TASK DETAILS: Return a copy of every line in the records that includes the word "secondaires".

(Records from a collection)
______
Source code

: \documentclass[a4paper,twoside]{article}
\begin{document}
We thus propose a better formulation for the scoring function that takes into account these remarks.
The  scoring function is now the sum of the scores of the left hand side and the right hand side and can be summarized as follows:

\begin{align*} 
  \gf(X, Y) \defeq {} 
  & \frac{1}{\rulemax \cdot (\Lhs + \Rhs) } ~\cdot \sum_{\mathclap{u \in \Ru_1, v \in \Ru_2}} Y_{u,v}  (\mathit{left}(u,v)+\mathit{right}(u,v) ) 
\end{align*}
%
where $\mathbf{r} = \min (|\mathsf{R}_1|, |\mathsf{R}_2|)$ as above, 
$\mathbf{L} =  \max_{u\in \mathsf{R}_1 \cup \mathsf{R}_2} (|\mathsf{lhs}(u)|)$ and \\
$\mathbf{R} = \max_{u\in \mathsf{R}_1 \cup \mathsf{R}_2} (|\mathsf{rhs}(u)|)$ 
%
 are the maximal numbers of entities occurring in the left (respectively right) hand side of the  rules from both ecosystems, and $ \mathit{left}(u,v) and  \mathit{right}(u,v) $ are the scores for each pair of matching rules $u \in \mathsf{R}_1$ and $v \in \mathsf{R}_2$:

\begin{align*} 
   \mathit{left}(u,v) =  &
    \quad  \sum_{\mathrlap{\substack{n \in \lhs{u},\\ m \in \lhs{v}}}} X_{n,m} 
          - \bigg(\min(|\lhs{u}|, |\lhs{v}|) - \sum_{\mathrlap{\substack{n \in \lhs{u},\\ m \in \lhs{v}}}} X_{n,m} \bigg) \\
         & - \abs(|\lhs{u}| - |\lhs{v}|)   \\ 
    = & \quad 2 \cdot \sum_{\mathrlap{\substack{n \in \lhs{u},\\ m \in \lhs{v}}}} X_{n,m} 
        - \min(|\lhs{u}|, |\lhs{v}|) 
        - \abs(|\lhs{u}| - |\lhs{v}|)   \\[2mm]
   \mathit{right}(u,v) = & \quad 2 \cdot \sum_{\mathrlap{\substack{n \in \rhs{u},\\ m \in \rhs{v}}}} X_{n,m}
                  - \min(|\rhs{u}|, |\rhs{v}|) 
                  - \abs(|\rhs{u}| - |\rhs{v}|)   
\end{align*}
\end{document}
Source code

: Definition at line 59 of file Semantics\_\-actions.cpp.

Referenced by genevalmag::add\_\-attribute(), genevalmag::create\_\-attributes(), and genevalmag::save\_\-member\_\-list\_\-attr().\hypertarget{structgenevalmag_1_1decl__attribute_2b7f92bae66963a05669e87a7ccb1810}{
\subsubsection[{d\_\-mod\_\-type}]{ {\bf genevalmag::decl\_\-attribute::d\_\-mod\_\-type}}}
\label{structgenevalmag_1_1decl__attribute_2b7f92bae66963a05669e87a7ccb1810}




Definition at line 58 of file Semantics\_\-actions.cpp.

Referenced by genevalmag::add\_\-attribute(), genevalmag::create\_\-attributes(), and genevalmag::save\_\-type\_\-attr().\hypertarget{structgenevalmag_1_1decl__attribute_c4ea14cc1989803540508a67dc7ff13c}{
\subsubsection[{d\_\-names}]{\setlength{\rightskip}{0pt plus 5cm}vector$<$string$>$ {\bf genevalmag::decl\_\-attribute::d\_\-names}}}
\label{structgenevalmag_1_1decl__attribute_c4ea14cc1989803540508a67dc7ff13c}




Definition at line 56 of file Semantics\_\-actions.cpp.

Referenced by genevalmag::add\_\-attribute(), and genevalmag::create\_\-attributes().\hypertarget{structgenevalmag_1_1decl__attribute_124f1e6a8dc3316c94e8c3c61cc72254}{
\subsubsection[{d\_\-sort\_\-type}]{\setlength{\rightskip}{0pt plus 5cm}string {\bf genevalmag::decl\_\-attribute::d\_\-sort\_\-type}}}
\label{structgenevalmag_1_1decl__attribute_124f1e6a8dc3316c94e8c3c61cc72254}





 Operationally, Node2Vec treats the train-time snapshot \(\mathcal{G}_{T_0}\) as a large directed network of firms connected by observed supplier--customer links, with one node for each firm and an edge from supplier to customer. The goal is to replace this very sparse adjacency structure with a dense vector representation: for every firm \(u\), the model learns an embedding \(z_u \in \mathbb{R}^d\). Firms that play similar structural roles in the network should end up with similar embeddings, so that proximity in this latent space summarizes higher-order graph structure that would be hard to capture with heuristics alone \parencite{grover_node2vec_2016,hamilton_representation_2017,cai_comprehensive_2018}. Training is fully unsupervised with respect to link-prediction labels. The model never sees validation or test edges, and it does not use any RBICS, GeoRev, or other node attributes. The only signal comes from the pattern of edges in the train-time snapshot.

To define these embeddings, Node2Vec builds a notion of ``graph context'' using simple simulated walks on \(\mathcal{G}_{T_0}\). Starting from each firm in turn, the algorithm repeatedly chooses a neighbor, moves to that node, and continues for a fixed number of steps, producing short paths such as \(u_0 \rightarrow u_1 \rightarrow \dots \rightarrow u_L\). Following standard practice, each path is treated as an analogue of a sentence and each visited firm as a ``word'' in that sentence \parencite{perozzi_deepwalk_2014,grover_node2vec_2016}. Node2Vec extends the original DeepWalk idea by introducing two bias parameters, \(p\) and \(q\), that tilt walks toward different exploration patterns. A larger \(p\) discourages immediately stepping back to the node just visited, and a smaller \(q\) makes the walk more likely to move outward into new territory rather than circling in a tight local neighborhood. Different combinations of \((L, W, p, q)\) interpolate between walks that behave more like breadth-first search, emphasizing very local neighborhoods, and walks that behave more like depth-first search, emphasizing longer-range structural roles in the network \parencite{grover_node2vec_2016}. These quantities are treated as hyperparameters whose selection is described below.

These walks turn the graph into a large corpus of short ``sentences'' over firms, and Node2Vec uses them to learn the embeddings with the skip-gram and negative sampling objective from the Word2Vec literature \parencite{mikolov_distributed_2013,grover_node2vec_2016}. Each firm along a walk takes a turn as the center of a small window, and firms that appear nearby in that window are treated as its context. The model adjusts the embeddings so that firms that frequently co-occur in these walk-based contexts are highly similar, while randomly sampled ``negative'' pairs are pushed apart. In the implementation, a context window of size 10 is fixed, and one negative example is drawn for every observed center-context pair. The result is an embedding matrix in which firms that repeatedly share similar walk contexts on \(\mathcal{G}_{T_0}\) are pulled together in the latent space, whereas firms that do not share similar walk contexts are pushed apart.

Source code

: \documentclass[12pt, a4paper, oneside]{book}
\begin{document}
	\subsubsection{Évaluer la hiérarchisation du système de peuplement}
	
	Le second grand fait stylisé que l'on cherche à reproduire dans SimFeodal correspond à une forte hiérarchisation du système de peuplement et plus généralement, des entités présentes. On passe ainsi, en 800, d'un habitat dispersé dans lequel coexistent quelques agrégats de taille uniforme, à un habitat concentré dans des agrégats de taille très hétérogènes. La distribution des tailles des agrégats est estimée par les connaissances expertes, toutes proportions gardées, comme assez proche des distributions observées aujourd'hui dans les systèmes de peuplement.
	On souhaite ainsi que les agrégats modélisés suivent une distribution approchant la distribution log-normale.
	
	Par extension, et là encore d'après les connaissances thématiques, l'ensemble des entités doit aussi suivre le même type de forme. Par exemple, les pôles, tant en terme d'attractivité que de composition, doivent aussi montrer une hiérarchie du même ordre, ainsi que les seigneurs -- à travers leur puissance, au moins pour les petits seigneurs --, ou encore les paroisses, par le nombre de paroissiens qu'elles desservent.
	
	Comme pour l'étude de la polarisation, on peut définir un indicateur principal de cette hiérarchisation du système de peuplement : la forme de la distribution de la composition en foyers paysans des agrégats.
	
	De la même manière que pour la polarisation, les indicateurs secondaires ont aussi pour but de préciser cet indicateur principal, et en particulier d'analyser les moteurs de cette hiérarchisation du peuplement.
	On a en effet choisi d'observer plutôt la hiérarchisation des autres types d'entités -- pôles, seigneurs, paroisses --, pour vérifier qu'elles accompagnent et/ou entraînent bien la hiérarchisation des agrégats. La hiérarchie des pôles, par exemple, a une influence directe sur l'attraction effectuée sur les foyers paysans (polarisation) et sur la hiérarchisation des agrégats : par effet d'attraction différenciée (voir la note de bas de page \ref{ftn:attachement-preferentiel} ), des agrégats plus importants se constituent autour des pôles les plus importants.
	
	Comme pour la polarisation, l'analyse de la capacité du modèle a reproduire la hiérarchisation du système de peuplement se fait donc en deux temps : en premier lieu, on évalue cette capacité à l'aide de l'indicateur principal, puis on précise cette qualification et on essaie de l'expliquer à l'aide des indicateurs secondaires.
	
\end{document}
______
SOLUTION TO THIS EXERCISE:
	De la même manière que pour la polarisation, les indicateurs secondaires ont aussi pour but de préciser cet indicateur principal, et en particulier d'analyser les moteurs de cette hiérarchisation du peuplement.
	Comme pour la polarisation, l'analyse de la capacité du modèle a reproduire la hiérarchisation du système de peuplement se fait donc en deux temps : en premier lieu, on évalue cette capacité à l'aide de l'indicateur principal, puis on précise cette qualification et on essaie de l'expliquer à l'aide des indicateurs secondaires.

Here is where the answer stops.